Chinese-American architect I.M. Pei, creator of the Louvre pyramid among other iconic structures, will receive the the Royal Institute of British Architects' highest honor, the RIBA Gold Medal, for his lifetime's work on the evening of February 11.
Ninety-two-year-old Pei joins the ranks of Norman Foster, Le Corbusier and Mies van der Rohe by winning the prestigious prize.
Best known for creating the glass pyramid at the Louvre museum in Paris, Ieoh Ming Pei is a role model to many architects and designers, as he is to David Adjaje (on the honors committee of the Royal Institute of British Architects) who nominated him for the award: "I remember as a young student first visiting the Louvre in Paris and marvelling at its extraordinary ability to unify and modernise what was a much loved but disparate institution, and beholding its magnificent, gravity defying, glass pyramid," he said, following the RIBA's decision announced October 6.
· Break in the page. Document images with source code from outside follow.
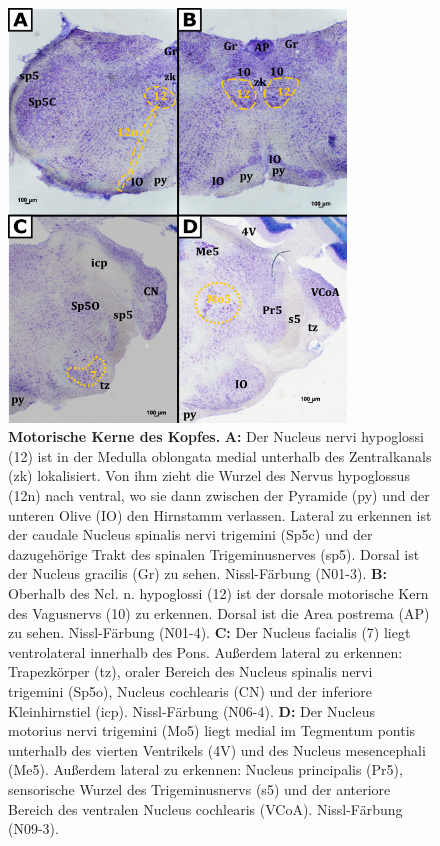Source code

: \documentclass[12pt,a4paper,pdftex]{article}
\begin{document}
\begin{figure}[H]
    \centering
    \includegraphics[width=0.8\textwidth]{pictures/Bilder_Laura/Kerne_motorik_kopf_N01_3_N01_4_N06_4_N09_3.png}
    \caption[Motorische Kerne des Kopfes]{\textbf{Motorische Kerne des Kopfes.} \textbf{A:} Der Nucleus nervi hypoglossi (12) ist in der Medulla oblongata medial unterhalb des Zentralkanals (zk) lokalisiert. Von ihm zieht die Wurzel des Nervus hypoglossus (12n) nach ventral, wo sie dann zwischen der Pyramide (py) und der unteren Olive (IO) den Hirnstamm verlassen. Lateral zu erkennen ist der caudale Nucleus spinalis nervi trigemini (Sp5c) und der dazugehörige Trakt des spinalen Trigeminusnerves (sp5). Dorsal ist der Nucleus gracilis (Gr) zu sehen. Nissl-Färbung (N01-3). \textbf{B:} Oberhalb des Ncl. n. hypoglossi (12) ist der dorsale motorische Kern des Vagusnervs (10) zu erkennen. Dorsal ist die Area postrema (AP) zu sehen. Nissl-Färbung (N01-4). \textbf{C:} Der Nucleus facialis (7) liegt ventrolateral innerhalb des Pons. Außerdem lateral zu erkennen: Trapezkörper (tz), oraler Bereich des Nucleus spinalis nervi trigemini (Sp5o), Nucleus cochlearis (CN) und der inferiore Kleinhirnstiel (icp). Nissl-Färbung (N06-4). \textbf{D:} Der Nucleus motorius nervi trigemini (Mo5) liegt medial im Tegmentum pontis unterhalb des vierten Ventrikels (4V) und des Nucleus mesencephali (Me5). Außerdem lateral zu erkennen: Nucleus principalis (Pr5), sensorische Wurzel des Trigeminusnervs (s5) und der anteriore Bereich des ventralen Nucleus cochlearis (VCoA). Nissl-Färbung (N09-3).}
    \label{fig:kerne_kopfmotorik}
\end{figure}
\end{document}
And RIBA president Ruth Reed added: "A list of his influences and those he has influenced reads like a roll-call of the modern movement. Seldom has such a reward been so overdue or so just."
Pei, whose more than 170 completed projects also include the Bank of China Tower in Hong Kong and the Museum of Islamic Art in Doha, will receive the medal from England's Queen Elizabeth II at the official award ceremony held in London.